Artista visual, Rodrigo Masina Pinheiro estreia na coluna “Revelação”

Publicado em 11/05/2022

Atualizado às 11:41 de 19/01/2023

Por Rodrigo Masina Pinheiro

Fotografia de uma maça mordida presa em um fio transparente. O fundo da imagem é preto.
Isca, da série GH, Gal e Hiroshima, 2020. (imagem: Rodrigo Masina Pinheiro e Gal Cipreste Marinelli)

Ou foi Hélène Cixous ou foi Clarice Lispector quem escreveu isto: As palavras produzem coisas. As palavras são coisas.

Um soldado nazista coloca no papel essa palavra. Catherine Opie escarifica essa palavra na pele do peito. As Fierce Pussy dizem se orgulhar dessa palavra. Essa palavra estampa o convite de uma festa fechada de sexo criada pelo fotógrafo Ajamu X, a Black pervert’s network. Perversão, a palavra, é um evento degenerado, um orgulho em processo, uma festa com regras inflexíveis, um convite, um fetiche concedido, um lema, uma bifurcação que leva ao sentimento dos mundos possíveis.

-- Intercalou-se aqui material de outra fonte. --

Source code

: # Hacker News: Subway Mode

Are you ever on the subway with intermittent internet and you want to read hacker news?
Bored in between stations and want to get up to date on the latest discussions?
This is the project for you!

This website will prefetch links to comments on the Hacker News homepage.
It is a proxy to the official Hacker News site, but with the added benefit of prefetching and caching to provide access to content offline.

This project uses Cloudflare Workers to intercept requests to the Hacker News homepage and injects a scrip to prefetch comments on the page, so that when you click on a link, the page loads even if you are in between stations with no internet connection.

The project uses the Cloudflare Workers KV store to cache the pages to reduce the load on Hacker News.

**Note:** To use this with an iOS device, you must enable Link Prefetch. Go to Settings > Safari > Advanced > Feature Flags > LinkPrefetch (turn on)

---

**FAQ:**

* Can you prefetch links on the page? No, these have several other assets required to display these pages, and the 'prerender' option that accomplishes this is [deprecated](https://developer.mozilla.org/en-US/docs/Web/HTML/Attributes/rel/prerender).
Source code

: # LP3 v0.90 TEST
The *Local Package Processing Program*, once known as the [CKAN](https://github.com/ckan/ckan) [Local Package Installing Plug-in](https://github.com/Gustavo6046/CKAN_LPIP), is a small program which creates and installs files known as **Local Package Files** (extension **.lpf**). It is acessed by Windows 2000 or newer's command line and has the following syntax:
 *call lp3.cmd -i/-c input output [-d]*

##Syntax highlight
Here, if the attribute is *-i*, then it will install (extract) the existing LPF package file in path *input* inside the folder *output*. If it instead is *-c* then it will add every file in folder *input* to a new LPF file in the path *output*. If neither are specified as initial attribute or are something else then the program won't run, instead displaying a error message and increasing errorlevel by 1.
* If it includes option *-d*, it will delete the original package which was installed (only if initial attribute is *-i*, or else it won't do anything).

O soldado nazista, por exemplo, não pode entrar. Na festa não são permitidos homens cis brancos. Foi feita por/para homens cis negros e asiáticos. Se você não é, não tem convite, não entra. Não é bem um mundo possível, mas é um mundo imaginado por quem se via como intruso. No convite está escrito exatamente isto: “Código de vestimenta: couro, borracha, roupas íntimas ou menos”. Pode parecer estranho, mas é possível estar em um mundo perverso (e lindo). A perversão nos protege. A perversão aflige quem não suporta. Quem não conhece. Ela não admite você.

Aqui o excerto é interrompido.